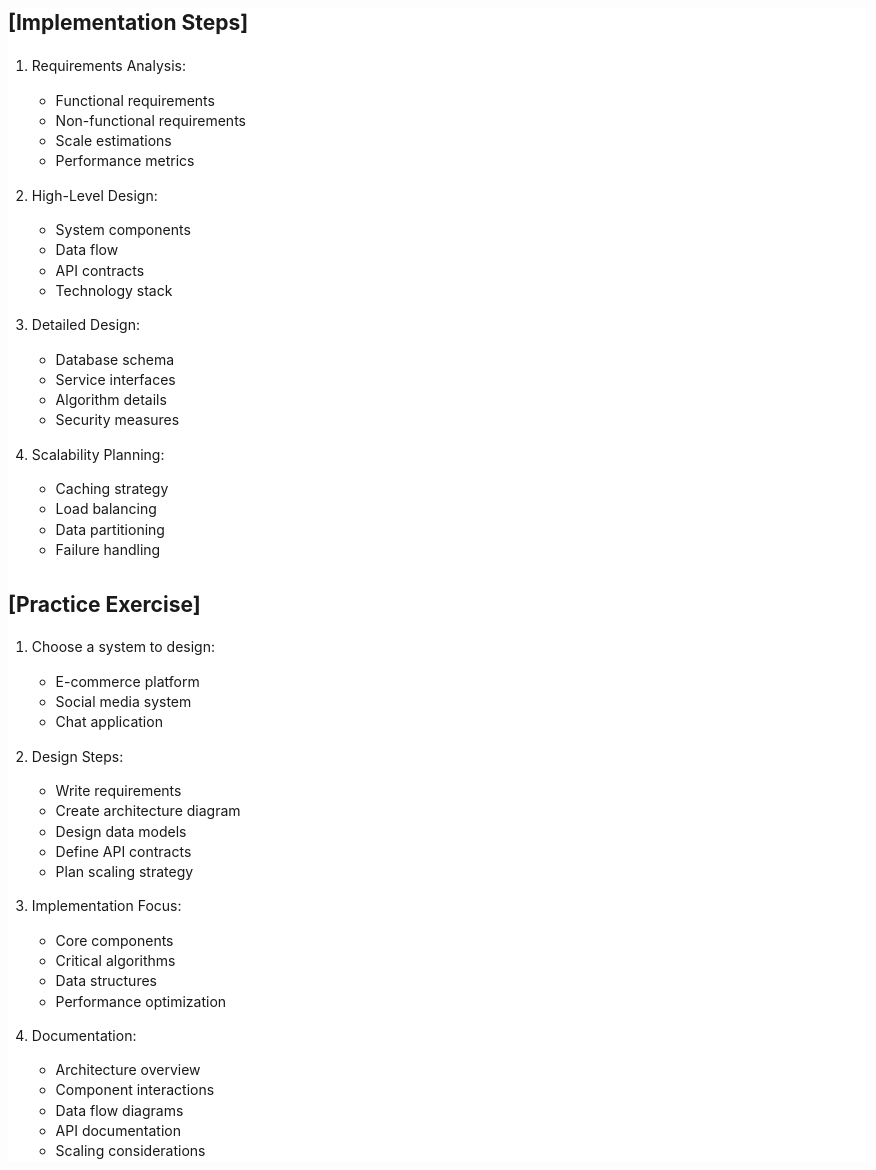 ## [Implementation Steps]

1. Requirements Analysis:

   - Functional requirements
   - Non-functional requirements
   - Scale estimations
   - Performance metrics

2. High-Level Design:

   - System components
   - Data flow
   - API contracts
   - Technology stack

3. Detailed Design:

   - Database schema
   - Service interfaces
   - Algorithm details
   - Security measures

4. Scalability Planning:
   - Caching strategy
   - Load balancing
   - Data partitioning
   - Failure handling

## [Practice Exercise]

1. Choose a system to design:

   - E-commerce platform
   - Social media system
   - Chat application

2. Design Steps:

   - Write requirements
   - Create architecture diagram
   - Design data models
   - Define API contracts
   - Plan scaling strategy

3. Implementation Focus:

   - Core components
   - Critical algorithms
   - Data structures
   - Performance optimization

4. Documentation:
   - Architecture overview
   - Component interactions
   - Data flow diagrams
   - API documentation
   - Scaling considerations
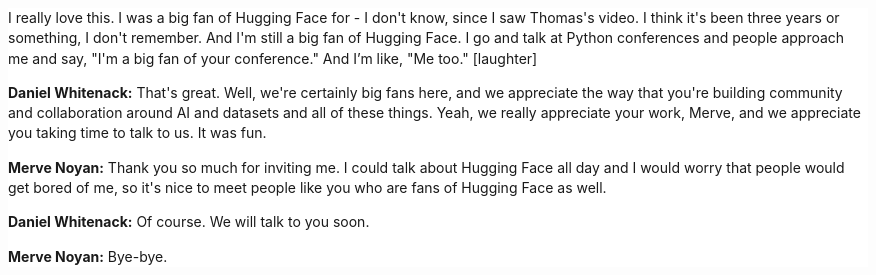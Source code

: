 I really love this. I was a big fan of Hugging Face for - I don't know, since I saw Thomas's video. I think it's been three years or something, I don't remember. And I'm still a big fan of Hugging Face. I go and talk at Python conferences and people approach me and say, "I'm a big fan of your conference." And I’m like, "Me too." \[laughter\]

**Daniel Whitenack:** That's great. Well, we're certainly big fans here, and we appreciate the way that you're building community and collaboration around AI and datasets and all of these things. Yeah, we really appreciate your work, Merve, and we appreciate you taking time to talk to us. It was fun.

**Merve Noyan:** Thank you so much for inviting me. I could talk about Hugging Face all day and I would worry that people would get bored of me, so it's nice to meet people like you who are fans of Hugging Face as well.

**Daniel Whitenack:** Of course. We will talk to you soon.

**Merve Noyan:** Bye-bye.
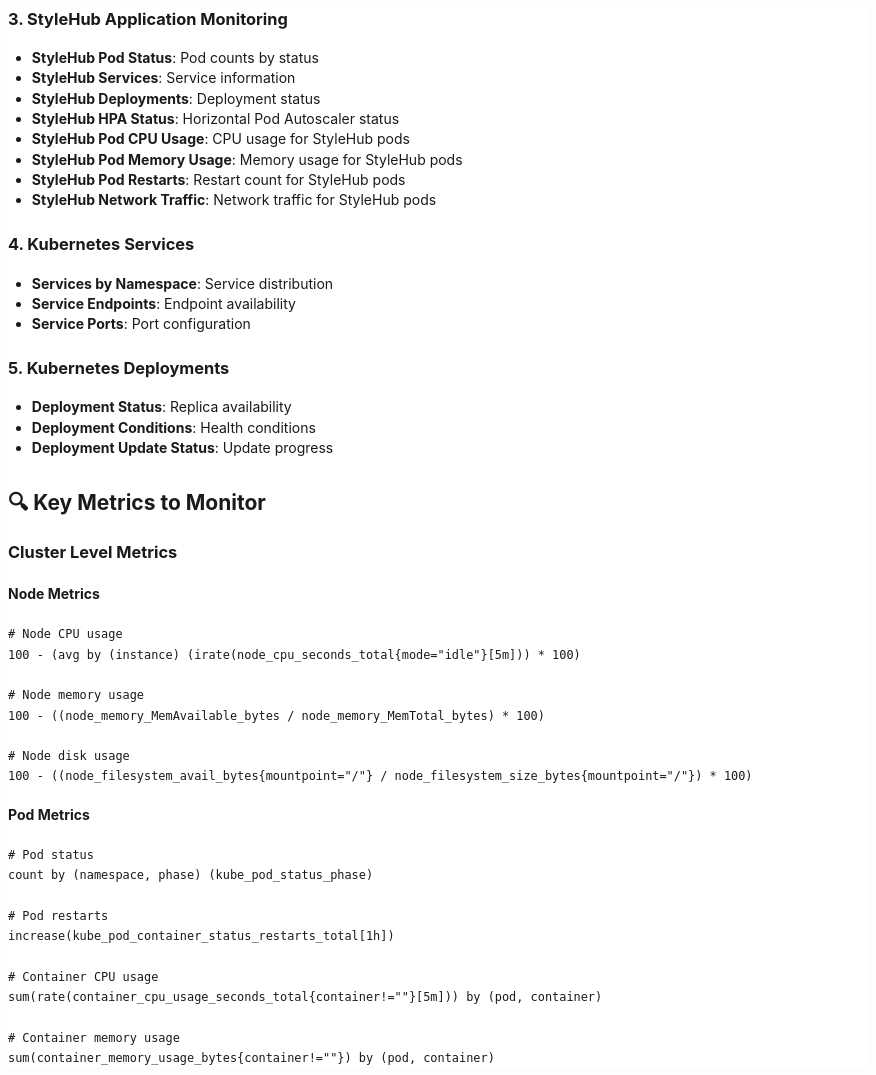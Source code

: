 ### 3. StyleHub Application Monitoring
- **StyleHub Pod Status**: Pod counts by status
- **StyleHub Services**: Service information
- **StyleHub Deployments**: Deployment status
- **StyleHub HPA Status**: Horizontal Pod Autoscaler status
- **StyleHub Pod CPU Usage**: CPU usage for StyleHub pods
- **StyleHub Pod Memory Usage**: Memory usage for StyleHub pods
- **StyleHub Pod Restarts**: Restart count for StyleHub pods
- **StyleHub Network Traffic**: Network traffic for StyleHub pods

### 4. Kubernetes Services
- **Services by Namespace**: Service distribution
- **Service Endpoints**: Endpoint availability
- **Service Ports**: Port configuration

### 5. Kubernetes Deployments
- **Deployment Status**: Replica availability
- **Deployment Conditions**: Health conditions
- **Deployment Update Status**: Update progress

## 🔍 Key Metrics to Monitor

### Cluster Level Metrics

#### Node Metrics
```promql
# Node CPU usage
100 - (avg by (instance) (irate(node_cpu_seconds_total{mode="idle"}[5m])) * 100)

# Node memory usage
100 - ((node_memory_MemAvailable_bytes / node_memory_MemTotal_bytes) * 100)

# Node disk usage
100 - ((node_filesystem_avail_bytes{mountpoint="/"} / node_filesystem_size_bytes{mountpoint="/"}) * 100)
```

#### Pod Metrics
```promql
# Pod status
count by (namespace, phase) (kube_pod_status_phase)

# Pod restarts
increase(kube_pod_container_status_restarts_total[1h])

# Container CPU usage
sum(rate(container_cpu_usage_seconds_total{container!=""}[5m])) by (pod, container)

# Container memory usage
sum(container_memory_usage_bytes{container!=""}) by (pod, container)
```
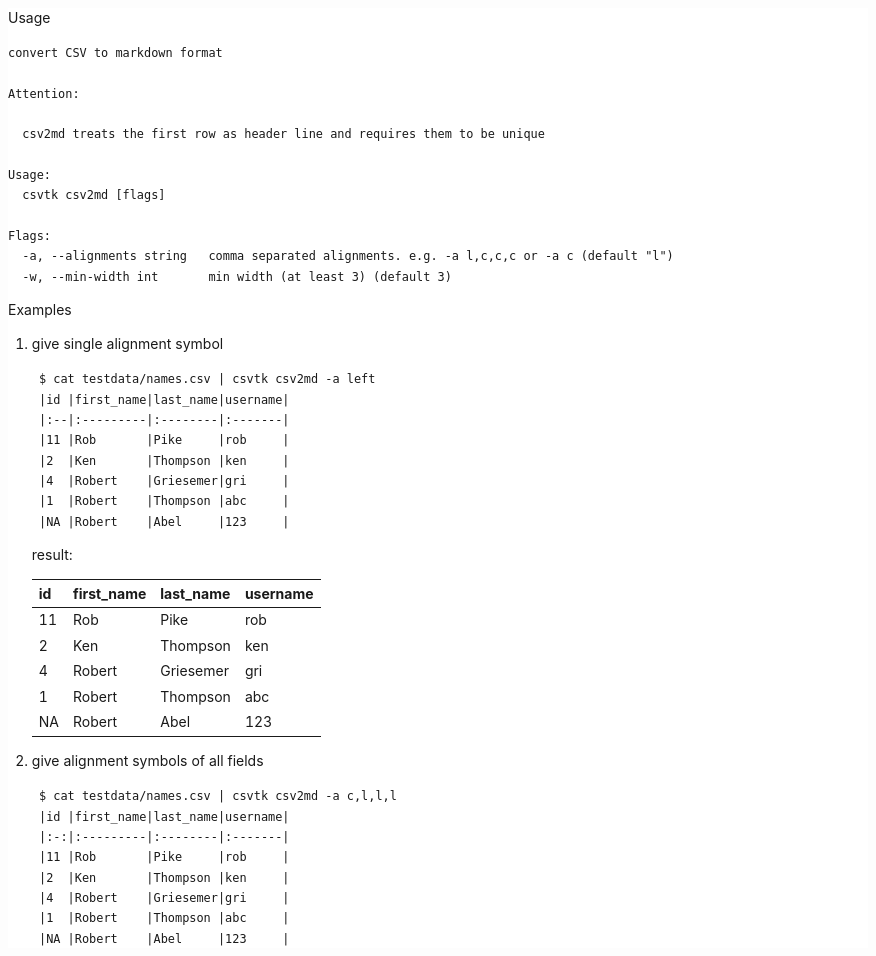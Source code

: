 Usage

```text
convert CSV to markdown format

Attention:

  csv2md treats the first row as header line and requires them to be unique

Usage:
  csvtk csv2md [flags]

Flags:
  -a, --alignments string   comma separated alignments. e.g. -a l,c,c,c or -a c (default "l")
  -w, --min-width int       min width (at least 3) (default 3)

```

Examples

1. give single alignment symbol

        $ cat testdata/names.csv | csvtk csv2md -a left
        |id |first_name|last_name|username|
        |:--|:---------|:--------|:-------|
        |11 |Rob       |Pike     |rob     |
        |2  |Ken       |Thompson |ken     |
        |4  |Robert    |Griesemer|gri     |
        |1  |Robert    |Thompson |abc     |
        |NA |Robert    |Abel     |123     |

    result:

    |id |first_name|last_name|username|
    |:--|:---------|:--------|:-------|
    |11 |Rob       |Pike     |rob     |
    |2  |Ken       |Thompson |ken     |
    |4  |Robert    |Griesemer|gri     |
    |1  |Robert    |Thompson |abc     |
    |NA |Robert    |Abel     |123     |

2. give alignment symbols of all fields

        $ cat testdata/names.csv | csvtk csv2md -a c,l,l,l
        |id |first_name|last_name|username|
        |:-:|:---------|:--------|:-------|
        |11 |Rob       |Pike     |rob     |
        |2  |Ken       |Thompson |ken     |
        |4  |Robert    |Griesemer|gri     |
        |1  |Robert    |Thompson |abc     |
        |NA |Robert    |Abel     |123     |
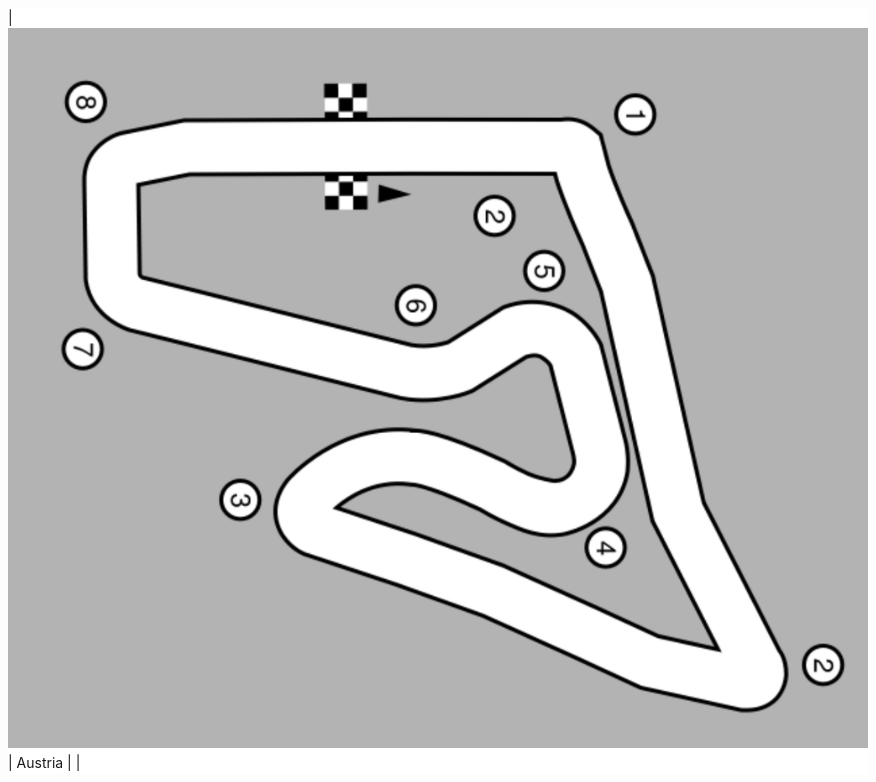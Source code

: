 | ![austria](docs/tracks/austria.png)   | Austria  |                                                                                                   |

* * * * * * *

Aim of the task:
What you should return is the exact text of every line from the top of the entries through the line with "It was fun.", pictures removed.

Expected answer:
 ## [Implementation Steps]

1. Requirements Analysis:

   - Functional requirements
   - Non-functional requirements
   - Scale estimations
   - Performance metrics

2. High-Level Design:

   - System components
   - Data flow
   - API contracts
   - Technology stack

3. Detailed Design:

   - Database schema
   - Service interfaces
   - Algorithm details
   - Security measures

4. Scalability Planning:
   - Caching strategy
   - Load balancing
   - Data partitioning
   - Failure handling

## [Practice Exercise]

1. Choose a system to design:

   - E-commerce platform
   - Social media system
   - Chat application

2. Design Steps:

   - Write requirements
   - Create architecture diagram
   - Design data models
   - Define API contracts
   - Plan scaling strategy

3. Implementation Focus:

   - Core components
   - Critical algorithms
   - Data structures
   - Performance optimization

4. Documentation:
   - Architecture overview
   - Component interactions
   - Data flow diagrams
   - API documentation
   - Scaling considerations
Source code

: I really love this. I was a big fan of Hugging Face for - I don't know, since I saw Thomas's video. I think it's been three years or something, I don't remember. And I'm still a big fan of Hugging Face. I go and talk at Python conferences and people approach me and say, "I'm a big fan of your conference." And I’m like, "Me too." \[laughter\]

**Daniel Whitenack:** That's great. Well, we're certainly big fans here, and we appreciate the way that you're building community and collaboration around AI and datasets and all of these things. Yeah, we really appreciate your work, Merve, and we appreciate you taking time to talk to us. It was fun.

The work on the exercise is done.